Why diversification has fallen short

Efforts to address these vulnerabilities have produced only limited results. The National Fund of the Republic of Kazakhstan, created in 2000 to stabilise the economy and save oil revenues, initially helped finance infrastructure and build foreign assets. It has cushioned public finances in downturns, but growing reliance on the fund to plug budget gaps has raised doubts about fiscal discipline. A buffer for future generations risks becoming a default tool for day-to-day spending.

KazMunayGas, created in 2002, was meant to give the state a stronger hand in the oil sector. Yet with only minority stakes in Tengiz and Kashagan, operational control remained with foreign majors. Expansion left the company heavily indebted, and during the 2015–2016 oil price collapse, it required National Fund support to remain solvent. Instead of driving diversification, KMG became a revenue conduit and a reminder of the limits of «pragmatic resource nationalism». Both the fund and the state oil company were designed to reduce vulnerability but ultimately reinforced the centrality of hydrocarbons.

Kazakhstan has also rolled out a succession of diversification programmes. The Industrial-Innovative Development Strategy (2003–2015) and the State Programme on Accelerated Industrial-Innovative Development (2010–2019) sought to grow manufacturing and high-tech sectors but delivered only modest results. The Kazakhstan-2050 strategy put innovation and diversification at the centre of national priorities, aiming to transform the country into a knowledge-based, private-sector-driven economy. Yet progress has been slow, and exports remain dominated by oil, gas and metals.
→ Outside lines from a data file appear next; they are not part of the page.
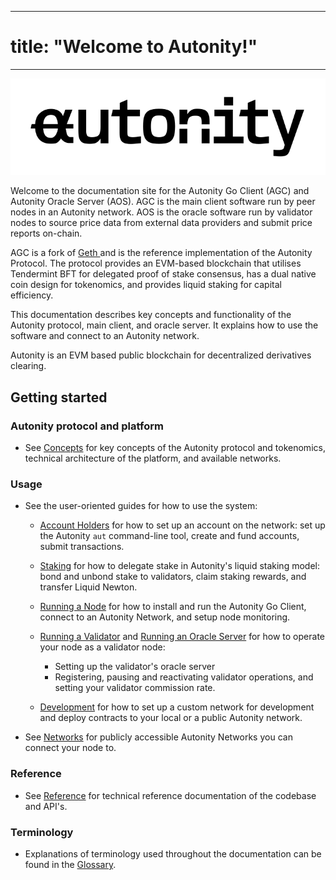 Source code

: 
---
# title: "Welcome to Autonity!"

---

![](/_assets/images/text-logo-autonity.svg)

Welcome to the documentation site for the Autonity Go Client (AGC) and Autonity Oracle Server (AOS). AGC is the main client software run by peer nodes in an Autonity network. AOS is the oracle software run by validator nodes to source price data from external data providers and submit price reports on-chain.

AGC is a fork of [Geth <i class='fas fa-external-link-alt'></i>](https://geth.ethereum.org/) and is the reference implementation of the Autonity Protocol. The protocol provides an EVM-based blockchain that utilises Tendermint BFT for delegated proof of stake consensus, has a dual native coin design for tokenomics, and provides liquid staking for capital efficiency.

This documentation describes key concepts and functionality of the Autonity protocol, main client, and oracle server. It explains how to use the software and connect to an Autonity network.

Autonity is an EVM based public blockchain for decentralized derivatives clearing.

## Getting started

### Autonity protocol and platform

- See [Concepts](/concepts/) for key concepts of the Autonity protocol and tokenomics, technical architecture of the platform, and available networks.

### Usage

- See the user-oriented guides for how to use the system:

  - [Account Holders](/account-holders/) for how to set up an account on the network: set up the Autonity `aut` command-line tool, create and fund accounts, submit transactions.
  
  - [Staking](/delegators/) for how to delegate stake in Autonity's liquid staking model: bond and unbond stake to validators, claim staking rewards, and transfer Liquid Newton.

  - [Running a Node](/node-operators/) for how to install and run the Autonity Go Client, connect to an Autonity Network, and setup node monitoring.

  - [Running a Validator](/validators/) and [Running an Oracle Server](/oracle/) for how to operate your node as a validator node: 
    - Setting up the validator's oracle server
    - Registering, pausing and reactivating validator operations, and setting your validator commission rate.

  - [Development](/developer/) for how to set up a custom network for development and deploy contracts to your local or a public Autonity network.

- See [Networks](/networks/) for publicly accessible Autonity Networks you can connect your node to.

### Reference

- See [Reference](/reference/) for technical reference documentation of the codebase and API's.

### Terminology

- Explanations of terminology used throughout the documentation can be found in the [Glossary](/glossary/). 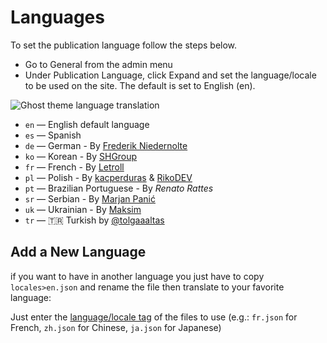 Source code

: # Languages

To set the publication language follow the steps below.

- Go to General from the admin menu
- Under Publication Language, click Expand and set the language/locale to be used on the site. The default is set to English (en).

![Ghost theme language translation](https://user-images.githubusercontent.com/10253167/104945029-12c01500-5986-11eb-8c50-8902d11a7c2b.jpg)

- `en` — English default language
- `es` — Spanish
- `de` — German - By [Frederik Niedernolte](https://github.com/MaluNoPeleke)
- `ko` — Korean - By [SHGroup](https://github.com/sunghun7511)
- `fr` — French - By [Letroll](https://github.com/letroll)
- `pl` — Polish - By [kacperduras](https://github.com/kacperduras) & [RikoDEV](https://github.com/RikoDEV)
- `pt` — Brazilian Portuguese - By *Renato Rattes*
- `sr` — Serbian - By [Marjan Panić](https://github.com/neoartdoo)
- `uk` — Ukrainian - By [Maksim](https://github.com/partizan007)
- `tr` — :tr: Turkish by [@tolgaaaltas](https://github.com/tolgaaaltas)

## Add a New Language

if you want to have in another language you just have to copy `locales>en.json` and rename the file then translate to your favorite language:

Just enter the [language/locale tag](https://www.w3schools.com/tags/ref_language_codes.asp) of the files to use (e.g.: `fr.json` for French, `zh.json` for Chinese, `ja.json` for Japanese)
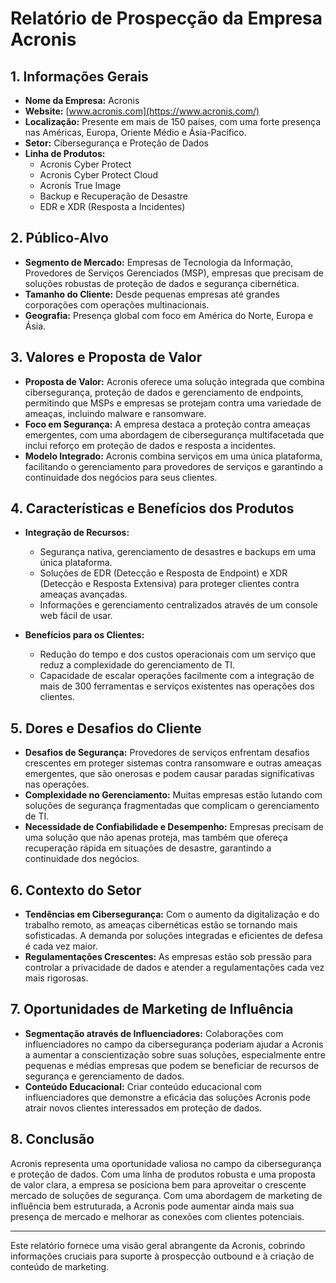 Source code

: # Relatório de Prospecção da Empresa Acronis

## 1. Informações Gerais
- **Nome da Empresa:** Acronis
- **Website:** [www.acronis.com](https://www.acronis.com/)
- **Localização:** Presente em mais de 150 países, com uma forte presença nas Américas, Europa, Oriente Médio e Ásia-Pacífico.
- **Setor:** Cibersegurança e Proteção de Dados
- **Linha de Produtos:**
  - Acronis Cyber Protect
  - Acronis Cyber Protect Cloud
  - Acronis True Image
  - Backup e Recuperação de Desastre
  - EDR e XDR (Resposta a Incidentes)

## 2. Público-Alvo
- **Segmento de Mercado:** Empresas de Tecnologia da Informação, Provedores de Serviços Gerenciados (MSP), empresas que precisam de soluções robustas de proteção de dados e segurança cibernética.
- **Tamanho do Cliente:** Desde pequenas empresas até grandes corporações com operações multinacionais.
- **Geografia:** Presença global com foco em América do Norte, Europa e Ásia.

## 3. Valores e Proposta de Valor
- **Proposta de Valor:** Acronis oferece uma solução integrada que combina cibersegurança, proteção de dados e gerenciamento de endpoints, permitindo que MSPs e empresas se protejam contra uma variedade de ameaças, incluindo malware e ransomware.
- **Foco em Segurança:** A empresa destaca a proteção contra ameaças emergentes, com uma abordagem de cibersegurança multifacetada que inclui reforço em proteção de dados e resposta a incidentes.
- **Modelo Integrado:** Acronis combina serviços em uma única plataforma, facilitando o gerenciamento para provedores de serviços e garantindo a continuidade dos negócios para seus clientes.

## 4. Características e Benefícios dos Produtos
- **Integração de Recursos:**
  - Segurança nativa, gerenciamento de desastres e backups em uma única plataforma.
  - Soluções de EDR (Detecção e Resposta de Endpoint) e XDR (Detecção e Resposta Extensiva) para proteger clientes contra ameaças avançadas.
  - Informações e gerenciamento centralizados através de um console web fácil de usar.
  
- **Benefícios para os Clientes:**
  - Redução do tempo e dos custos operacionais com um serviço que reduz a complexidade do gerenciamento de TI.
  - Capacidade de escalar operações facilmente com a integração de mais de 300 ferramentas e serviços existentes nas operações dos clientes.

## 5. Dores e Desafios do Cliente
- **Desafios de Segurança:** Provedores de serviços enfrentam desafios crescentes em proteger sistemas contra ransomware e outras ameaças emergentes, que são onerosas e podem causar paradas significativas nas operações.
- **Complexidade no Gerenciamento:** Muitas empresas estão lutando com soluções de segurança fragmentadas que complicam o gerenciamento de TI.
- **Necessidade de Confiabilidade e Desempenho:** Empresas precisam de uma solução que não apenas proteja, mas também que ofereça recuperação rápida em situações de desastre, garantindo a continuidade dos negócios.

## 6. Contexto do Setor
- **Tendências em Cibersegurança:** Com o aumento da digitalização e do trabalho remoto, as ameaças cibernéticas estão se tornando mais sofisticadas. A demanda por soluções integradas e eficientes de defesa é cada vez maior.
- **Regulamentações Crescentes:** As empresas estão sob pressão para controlar a privacidade de dados e atender a regulamentações cada vez mais rigorosas.

## 7. Oportunidades de Marketing de Influência
- **Segmentação através de Influenciadores:** Colaborações com influenciadores no campo da cibersegurança poderiam ajudar a Acronis a aumentar a conscientização sobre suas soluções, especialmente entre pequenas e médias empresas que podem se beneficiar de recursos de segurança e gerenciamento de dados.
- **Conteúdo Educacional:** Criar conteúdo educacional com influenciadores que demonstre a eficácia das soluções Acronis pode atrair novos clientes interessados em proteção de dados.

## 8. Conclusão
Acronis representa uma oportunidade valiosa no campo da cibersegurança e proteção de dados. Com uma linha de produtos robusta e uma proposta de valor clara, a empresa se posiciona bem para aproveitar o crescente mercado de soluções de segurança. Com uma abordagem de marketing de influência bem estruturada, a Acronis pode aumentar ainda mais sua presença de mercado e melhorar as conexões com clientes potenciais.

---

Este relatório fornece uma visão geral abrangente da Acronis, cobrindo informações cruciais para suporte à prospecção outbound e à criação de conteúdo de marketing. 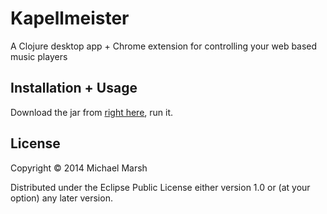 # Kapellmeister

A Clojure desktop app + Chrome extension for controlling your web based music players

## Installation + Usage

Download the jar from [right here](https://github.com/micmarsh/kapellmeister/blob/master/dist/kapellmeister.jar), run it. 


## License

Copyright © 2014 Michael Marsh

Distributed under the Eclipse Public License either version 1.0 or (at
your option) any later version.
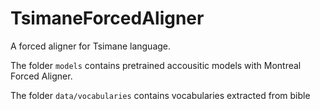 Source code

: # TsimaneForcedAligner
A forced aligner for Tsimane language.

The folder `models` contains pretrained accousitic models with Montreal Forced Aligner.

The folder `data/vocabularies` contains vocabularies extracted from bible
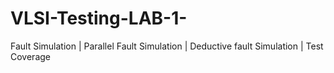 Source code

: # VLSI-Testing-LAB-1-
Fault Simulation | Parallel Fault Simulation | Deductive fault Simulation | Test Coverage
The urgent agenda for change

This lack of diversification is especially problematic given the scale of the challenge Kazakhstan now faces. The government has pledged to reach net zero by 2060, endorsed the World Bank’s Zero Routine Flaring by 2030 initiative, and launched pilot projects using digital and monitoring technologies to cut methane emissions, among other measures. Yet without a broader economic shift, these commitments risk becoming little more than aspirations. To deliver on its pledges, Kazakhstan must break free from commodity dependence and embrace robust green industrial policies. By modernising infrastructure, investing in human capital and strengthening institutions, the country can chart a path toward a more resilient and self-sufficient future in a global economy already moving beyond hydrocarbons.

Ultimately, the most valuable resource Kazakhstan has is not oil, but its people. The country’s limited diversification may partly reflect underinvestment in human capital, particularly in skills that support innovation and sustainable development. If Kazakhstan is to meet the dual challenge of economic resilience and the transition to a low-carbon economy, it must build human capital not only in traditional sectors but also in sustainability itself, training specialists, entrepreneurs and leaders who can drive change. Human capacity, more than hydrocarbons, will determine whether the country can escape the resource trap and secure a resilient future. Kazakhstan’s next boom must be built on people, not petroleum.

Moldir Mukan, associate professor of finance at Narxoz University, contributed to this article.